### Problem details:
Span requested from the data below: the line with "Source code" through the line with "Las diferencias de", both included. Give only these lines again, exactly, and leave every picture out.
======== Material supplied
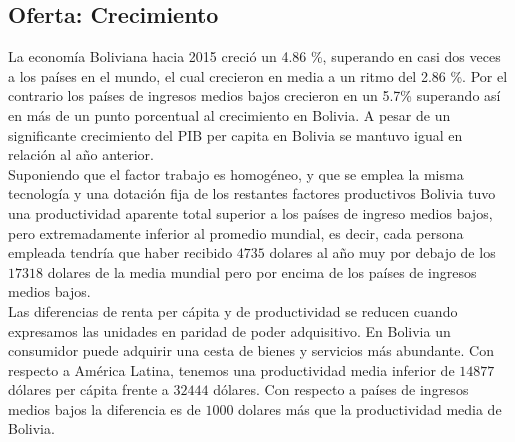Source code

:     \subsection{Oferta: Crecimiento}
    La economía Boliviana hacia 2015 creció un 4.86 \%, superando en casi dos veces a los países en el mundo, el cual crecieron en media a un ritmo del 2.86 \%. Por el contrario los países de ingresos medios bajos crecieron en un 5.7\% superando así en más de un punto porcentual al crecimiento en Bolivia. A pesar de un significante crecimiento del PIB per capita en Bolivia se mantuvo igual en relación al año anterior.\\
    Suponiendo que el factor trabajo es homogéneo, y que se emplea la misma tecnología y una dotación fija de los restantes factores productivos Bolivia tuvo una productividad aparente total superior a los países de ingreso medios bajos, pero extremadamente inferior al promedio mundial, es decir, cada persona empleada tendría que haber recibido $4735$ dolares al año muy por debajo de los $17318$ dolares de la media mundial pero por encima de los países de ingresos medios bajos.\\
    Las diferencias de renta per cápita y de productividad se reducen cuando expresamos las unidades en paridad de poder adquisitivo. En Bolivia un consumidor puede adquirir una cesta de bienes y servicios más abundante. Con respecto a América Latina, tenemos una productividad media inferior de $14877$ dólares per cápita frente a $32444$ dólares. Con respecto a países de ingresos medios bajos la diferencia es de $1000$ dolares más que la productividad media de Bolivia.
================
======== Material supplied
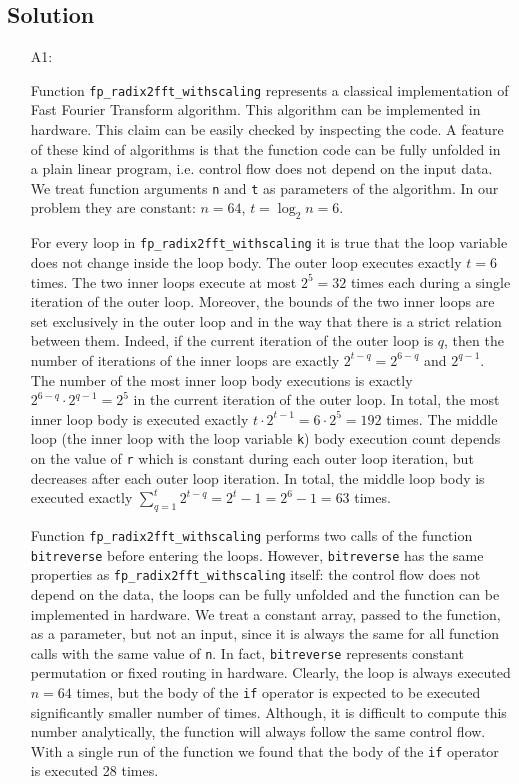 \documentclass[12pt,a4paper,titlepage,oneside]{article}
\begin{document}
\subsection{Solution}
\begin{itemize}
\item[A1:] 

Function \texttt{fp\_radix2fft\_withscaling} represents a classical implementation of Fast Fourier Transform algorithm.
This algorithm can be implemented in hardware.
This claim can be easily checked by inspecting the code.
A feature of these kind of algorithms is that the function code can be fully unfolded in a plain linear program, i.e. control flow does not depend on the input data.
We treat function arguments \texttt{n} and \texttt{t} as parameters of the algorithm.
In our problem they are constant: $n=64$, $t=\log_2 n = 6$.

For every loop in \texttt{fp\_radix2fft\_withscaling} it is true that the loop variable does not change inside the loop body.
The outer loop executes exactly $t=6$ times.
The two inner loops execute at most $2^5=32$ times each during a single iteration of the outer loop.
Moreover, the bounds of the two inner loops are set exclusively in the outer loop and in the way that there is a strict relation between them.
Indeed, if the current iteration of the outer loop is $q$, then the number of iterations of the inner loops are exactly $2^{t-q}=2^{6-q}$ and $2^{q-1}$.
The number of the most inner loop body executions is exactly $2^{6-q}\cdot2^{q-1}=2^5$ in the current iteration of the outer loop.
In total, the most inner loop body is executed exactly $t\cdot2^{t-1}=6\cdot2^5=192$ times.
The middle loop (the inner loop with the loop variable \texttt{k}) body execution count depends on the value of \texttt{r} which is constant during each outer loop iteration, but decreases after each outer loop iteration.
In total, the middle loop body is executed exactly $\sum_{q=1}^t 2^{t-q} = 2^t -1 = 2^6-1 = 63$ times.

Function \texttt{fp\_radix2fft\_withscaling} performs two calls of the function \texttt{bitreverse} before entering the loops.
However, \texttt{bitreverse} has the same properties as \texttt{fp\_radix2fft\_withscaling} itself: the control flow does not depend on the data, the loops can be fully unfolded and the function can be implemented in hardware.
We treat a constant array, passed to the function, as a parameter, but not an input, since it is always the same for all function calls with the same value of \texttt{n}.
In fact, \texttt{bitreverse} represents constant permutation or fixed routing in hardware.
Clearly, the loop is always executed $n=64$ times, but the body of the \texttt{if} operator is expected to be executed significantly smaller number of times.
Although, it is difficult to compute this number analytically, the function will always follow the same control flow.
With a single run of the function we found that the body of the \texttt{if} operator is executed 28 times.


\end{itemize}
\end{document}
================
### Result for this task:
Source code

:     \subsection{Oferta: Crecimiento}
    La economía Boliviana hacia 2015 creció un 4.86 \%, superando en casi dos veces a los países en el mundo, el cual crecieron en media a un ritmo del 2.86 \%. Por el contrario los países de ingresos medios bajos crecieron en un 5.7\% superando así en más de un punto porcentual al crecimiento en Bolivia. A pesar de un significante crecimiento del PIB per capita en Bolivia se mantuvo igual en relación al año anterior.\\
    Suponiendo que el factor trabajo es homogéneo, y que se emplea la misma tecnología y una dotación fija de los restantes factores productivos Bolivia tuvo una productividad aparente total superior a los países de ingreso medios bajos, pero extremadamente inferior al promedio mundial, es decir, cada persona empleada tendría que haber recibido $4735$ dolares al año muy por debajo de los $17318$ dolares de la media mundial pero por encima de los países de ingresos medios bajos.\\
    Las diferencias de renta per cápita y de productividad se reducen cuando expresamos las unidades en paridad de poder adquisitivo. En Bolivia un consumidor puede adquirir una cesta de bienes y servicios más abundante. Con respecto a América Latina, tenemos una productividad media inferior de $14877$ dólares per cápita frente a $32444$ dólares. Con respecto a países de ingresos medios bajos la diferencia es de $1000$ dolares más que la productividad media de Bolivia.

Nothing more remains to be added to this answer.